• [Aim of the exercise] Copy out the full listing below as it stands, with its pictures left behind.

• [Records supplied]
=======
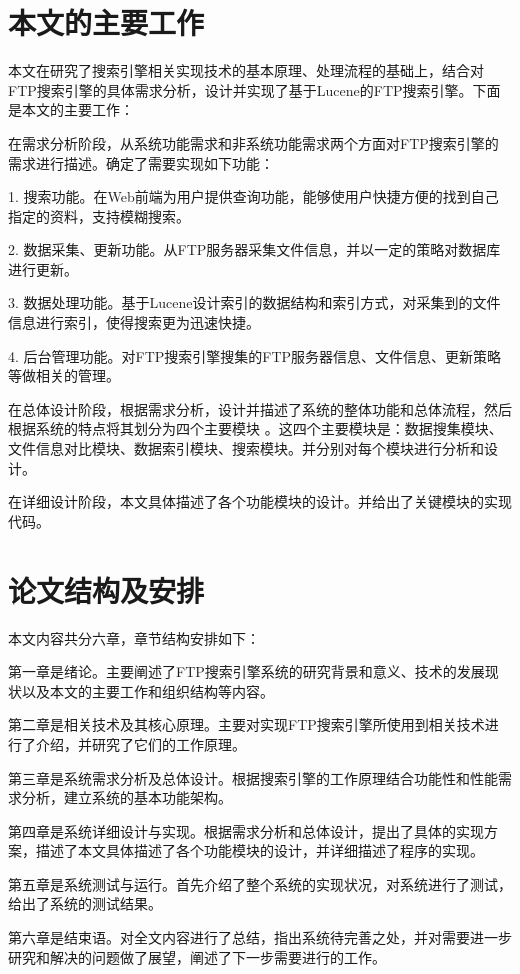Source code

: \section{本文的主要工作}
本文在研究了搜索引擎相关实现技术的基本原理、处理流程的基础上，结合对FTP搜索引擎的具体需求分析，设计并实现了基于Lucene的FTP搜索引擎。下面是本文的主要工作：

在需求分析阶段，从系统功能需求和非系统功能需求两个方面对FTP搜索引擎的需求进行描述。确定了需要实现如下功能：

1. 搜索功能。在Web前端为用户提供查询功能，能够使用户快捷方便的找到自己指定的资料，支持模糊搜索。

2. 数据采集、更新功能。从FTP服务器采集文件信息，并以一定的策略对数据库进行更新。

3. 数据处理功能。基于Lucene设计索引的数据结构和索引方式，对采集到的文件信息进行索引，使得搜索更为迅速快捷。

4. 后台管理功能。对FTP搜索引擎搜集的FTP服务器信息、文件信息、更新策略等做相关的管理。

在总体设计阶段，根据需求分析，设计并描述了系统的整体功能和总体流程，然后根据系统的特点将其划分为四个主要模块 。这四个主要模块是：数据搜集模块、文件信息对比模块、数据索引模块、搜索模块。并分别对每个模块进行分析和设计。

在详细设计阶段，本文具体描述了各个功能模块的设计。并给出了关键模块的实现代码。
\section{论文结构及安排}
本文内容共分六章，章节结构安排如下：

第一章是绪论。主要阐述了FTP搜索引擎系统的研究背景和意义、技术的发展现状以及本文的主要工作和组织结构等内容。

第二章是相关技术及其核心原理。主要对实现FTP搜索引擎所使用到相关技术进行了介绍，并研究了它们的工作原理。

第三章是系统需求分析及总体设计。根据搜索引擎的工作原理结合功能性和性能需求分析，建立系统的基本功能架构。

第四章是系统详细设计与实现。根据需求分析和总体设计，提出了具体的实现方案，描述了本文具体描述了各个功能模块的设计，并详细描述了程序的实现。

第五章是系统测试与运行。首先介绍了整个系统的实现状况，对系统进行了测试，给出了系统的测试结果。

第六章是结束语。对全文内容进行了总结，指出系统待完善之处，并对需要进一步研究和解决的问题做了展望，阐述了下一步需要进行的工作。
=======
• [Task solution]
Source code

: \section{本文的主要工作}
本文在研究了搜索引擎相关实现技术的基本原理、处理流程的基础上，结合对FTP搜索引擎的具体需求分析，设计并实现了基于Lucene的FTP搜索引擎。下面是本文的主要工作：

在需求分析阶段，从系统功能需求和非系统功能需求两个方面对FTP搜索引擎的需求进行描述。确定了需要实现如下功能：

1. 搜索功能。在Web前端为用户提供查询功能，能够使用户快捷方便的找到自己指定的资料，支持模糊搜索。

2. 数据采集、更新功能。从FTP服务器采集文件信息，并以一定的策略对数据库进行更新。

3. 数据处理功能。基于Lucene设计索引的数据结构和索引方式，对采集到的文件信息进行索引，使得搜索更为迅速快捷。

4. 后台管理功能。对FTP搜索引擎搜集的FTP服务器信息、文件信息、更新策略等做相关的管理。

在总体设计阶段，根据需求分析，设计并描述了系统的整体功能和总体流程，然后根据系统的特点将其划分为四个主要模块 。这四个主要模块是：数据搜集模块、文件信息对比模块、数据索引模块、搜索模块。并分别对每个模块进行分析和设计。

在详细设计阶段，本文具体描述了各个功能模块的设计。并给出了关键模块的实现代码。
\section{论文结构及安排}
本文内容共分六章，章节结构安排如下：

第一章是绪论。主要阐述了FTP搜索引擎系统的研究背景和意义、技术的发展现状以及本文的主要工作和组织结构等内容。

第二章是相关技术及其核心原理。主要对实现FTP搜索引擎所使用到相关技术进行了介绍，并研究了它们的工作原理。

第三章是系统需求分析及总体设计。根据搜索引擎的工作原理结合功能性和性能需求分析，建立系统的基本功能架构。

第四章是系统详细设计与实现。根据需求分析和总体设计，提出了具体的实现方案，描述了本文具体描述了各个功能模块的设计，并详细描述了程序的实现。

第五章是系统测试与运行。首先介绍了整个系统的实现状况，对系统进行了测试，给出了系统的测试结果。

第六章是结束语。对全文内容进行了总结，指出系统待完善之处，并对需要进一步研究和解决的问题做了展望，阐述了下一步需要进行的工作。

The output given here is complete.